**Problem details**
Filter the entries below, keeping only lines with the word "Name".

[Records from a collection]
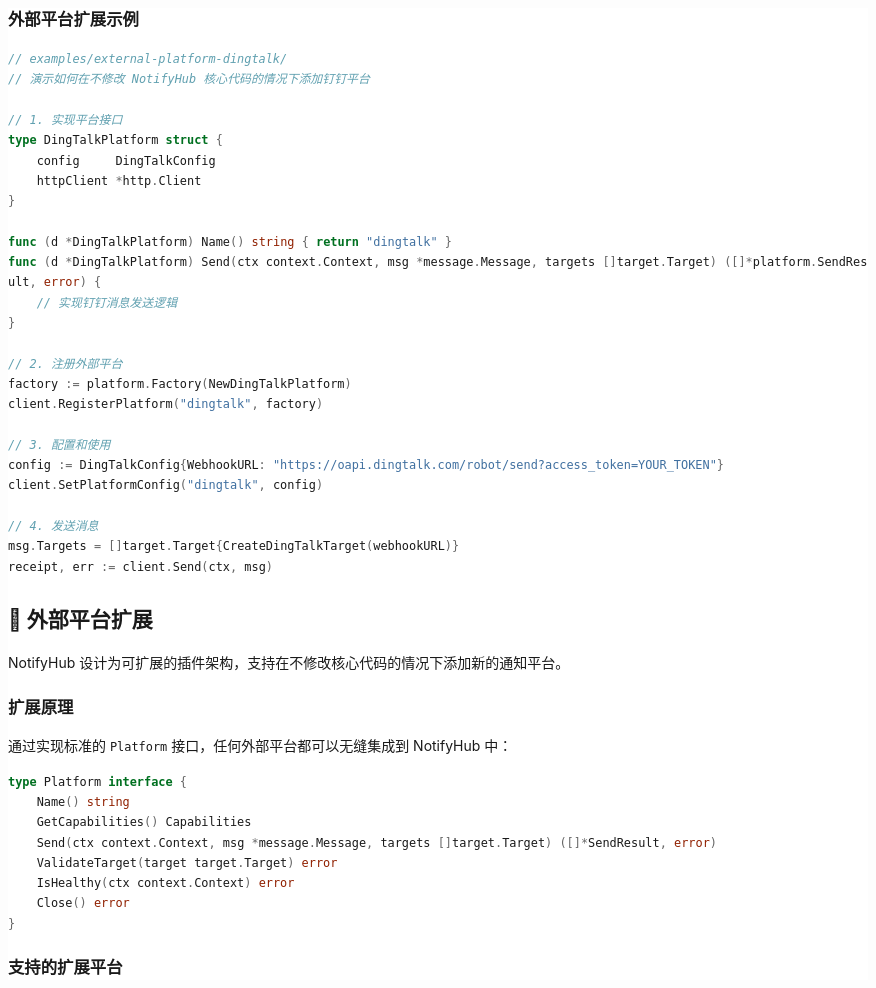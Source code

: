 ### 外部平台扩展示例

```go
// examples/external-platform-dingtalk/
// 演示如何在不修改 NotifyHub 核心代码的情况下添加钉钉平台

// 1. 实现平台接口
type DingTalkPlatform struct {
    config     DingTalkConfig
    httpClient *http.Client
}

func (d *DingTalkPlatform) Name() string { return "dingtalk" }
func (d *DingTalkPlatform) Send(ctx context.Context, msg *message.Message, targets []target.Target) ([]*platform.SendResult, error) {
    // 实现钉钉消息发送逻辑
}

// 2. 注册外部平台
factory := platform.Factory(NewDingTalkPlatform)
client.RegisterPlatform("dingtalk", factory)

// 3. 配置和使用
config := DingTalkConfig{WebhookURL: "https://oapi.dingtalk.com/robot/send?access_token=YOUR_TOKEN"}
client.SetPlatformConfig("dingtalk", config)

// 4. 发送消息
msg.Targets = []target.Target{CreateDingTalkTarget(webhookURL)}
receipt, err := client.Send(ctx, msg)
```

## 🔌 外部平台扩展

NotifyHub 设计为可扩展的插件架构，支持在不修改核心代码的情况下添加新的通知平台。

### 扩展原理

通过实现标准的 `Platform` 接口，任何外部平台都可以无缝集成到 NotifyHub 中：

```go
type Platform interface {
    Name() string
    GetCapabilities() Capabilities
    Send(ctx context.Context, msg *message.Message, targets []target.Target) ([]*SendResult, error)
    ValidateTarget(target target.Target) error
    IsHealthy(ctx context.Context) error
    Close() error
}
```

### 支持的扩展平台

**Result of the exercise**
func (d *DingTalkPlatform) Name() string { return "dingtalk" }
    Name() string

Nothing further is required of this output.